• _WORK INSTRUCTION_
Pictures aside, return all of the records exactly as they stand.

╭──

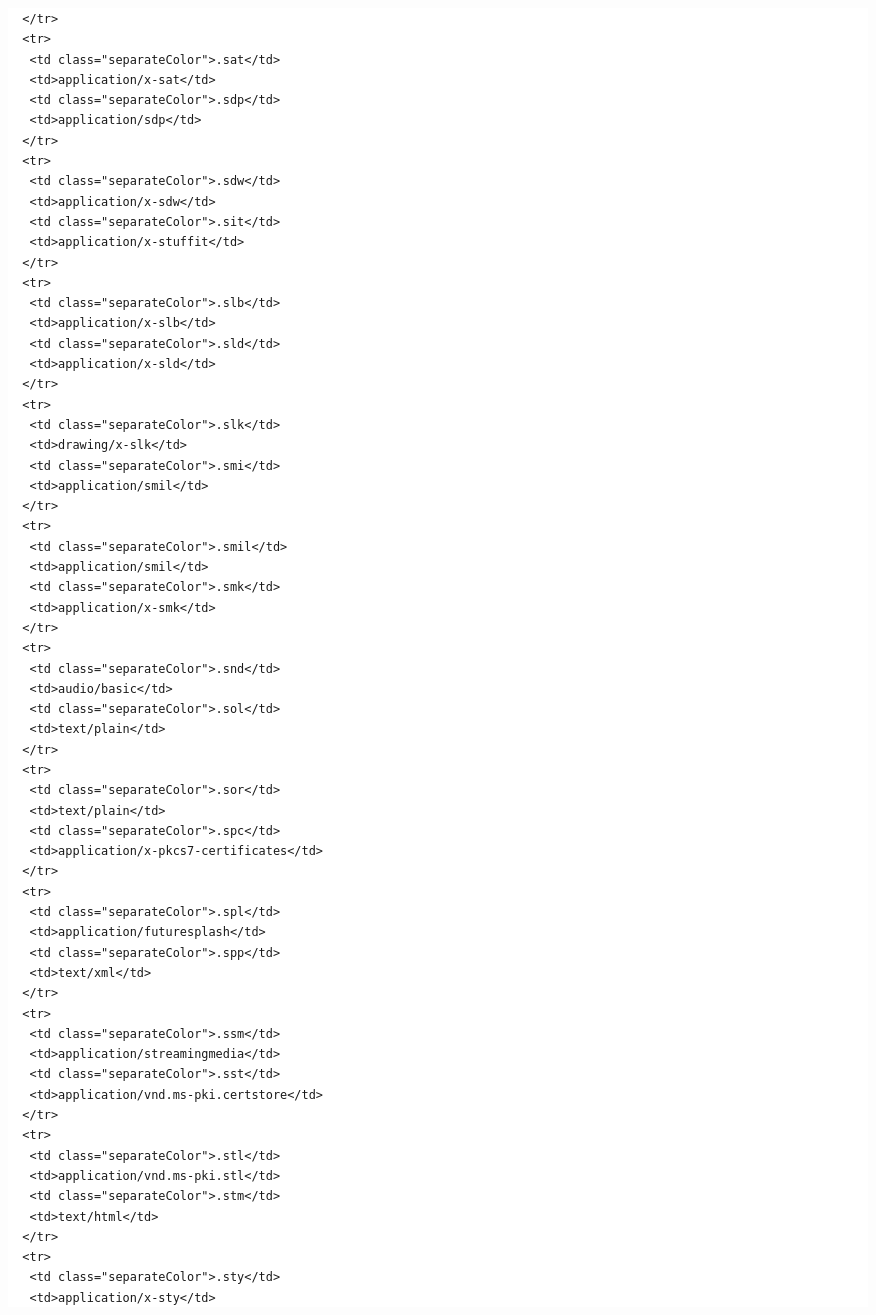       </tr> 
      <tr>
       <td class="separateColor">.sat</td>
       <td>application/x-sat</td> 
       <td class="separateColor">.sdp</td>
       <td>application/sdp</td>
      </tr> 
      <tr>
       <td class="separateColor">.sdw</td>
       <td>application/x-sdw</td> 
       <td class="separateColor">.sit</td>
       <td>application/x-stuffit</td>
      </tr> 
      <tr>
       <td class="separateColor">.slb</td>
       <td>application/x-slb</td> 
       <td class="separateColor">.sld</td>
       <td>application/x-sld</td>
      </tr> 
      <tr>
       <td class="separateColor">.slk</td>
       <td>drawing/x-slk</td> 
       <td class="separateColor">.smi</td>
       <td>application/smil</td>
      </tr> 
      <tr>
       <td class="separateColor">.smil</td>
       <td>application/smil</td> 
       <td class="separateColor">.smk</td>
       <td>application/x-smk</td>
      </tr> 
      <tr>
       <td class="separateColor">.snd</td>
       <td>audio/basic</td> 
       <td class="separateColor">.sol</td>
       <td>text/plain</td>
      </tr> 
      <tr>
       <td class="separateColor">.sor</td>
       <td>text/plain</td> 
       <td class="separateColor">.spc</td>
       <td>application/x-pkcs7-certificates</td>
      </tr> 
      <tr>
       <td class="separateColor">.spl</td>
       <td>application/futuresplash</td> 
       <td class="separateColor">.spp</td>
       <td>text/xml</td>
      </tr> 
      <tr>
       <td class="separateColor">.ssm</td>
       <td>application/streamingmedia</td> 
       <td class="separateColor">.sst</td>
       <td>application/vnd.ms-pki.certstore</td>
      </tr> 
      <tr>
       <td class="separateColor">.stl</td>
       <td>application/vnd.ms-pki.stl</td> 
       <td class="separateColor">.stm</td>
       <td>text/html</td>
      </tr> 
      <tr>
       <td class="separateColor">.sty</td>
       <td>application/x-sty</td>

╰──

• _ANSWER SPACE_
       </tr> 
      <tr>
       <td class="separateColor">.sat</td>
       <td>application/x-sat</td> 
       <td class="separateColor">.sdp</td>
       <td>application/sdp</td>
      </tr> 
      <tr>
       <td class="separateColor">.sdw</td>
       <td>application/x-sdw</td> 
       <td class="separateColor">.sit</td>
       <td>application/x-stuffit</td>
      </tr> 
      <tr>
       <td class="separateColor">.slb</td>
       <td>application/x-slb</td> 
       <td class="separateColor">.sld</td>
       <td>application/x-sld</td>
      </tr> 
      <tr>
       <td class="separateColor">.slk</td>
       <td>drawing/x-slk</td> 
       <td class="separateColor">.smi</td>
       <td>application/smil</td>
      </tr> 
      <tr>
       <td class="separateColor">.smil</td>
       <td>application/smil</td> 
       <td class="separateColor">.smk</td>
       <td>application/x-smk</td>
      </tr> 
      <tr>
       <td class="separateColor">.snd</td>
       <td>audio/basic</td> 
       <td class="separateColor">.sol</td>
       <td>text/plain</td>
      </tr> 
      <tr>
       <td class="separateColor">.sor</td>
       <td>text/plain</td> 
       <td class="separateColor">.spc</td>
       <td>application/x-pkcs7-certificates</td>
      </tr> 
      <tr>
       <td class="separateColor">.spl</td>
       <td>application/futuresplash</td> 
       <td class="separateColor">.spp</td>
       <td>text/xml</td>
      </tr> 
      <tr>
       <td class="separateColor">.ssm</td>
       <td>application/streamingmedia</td> 
       <td class="separateColor">.sst</td>
       <td>application/vnd.ms-pki.certstore</td>
      </tr> 
      <tr>
       <td class="separateColor">.stl</td>
       <td>application/vnd.ms-pki.stl</td> 
       <td class="separateColor">.stm</td>
       <td>text/html</td>
      </tr> 
      <tr>
       <td class="separateColor">.sty</td>
       <td>application/x-sty</td>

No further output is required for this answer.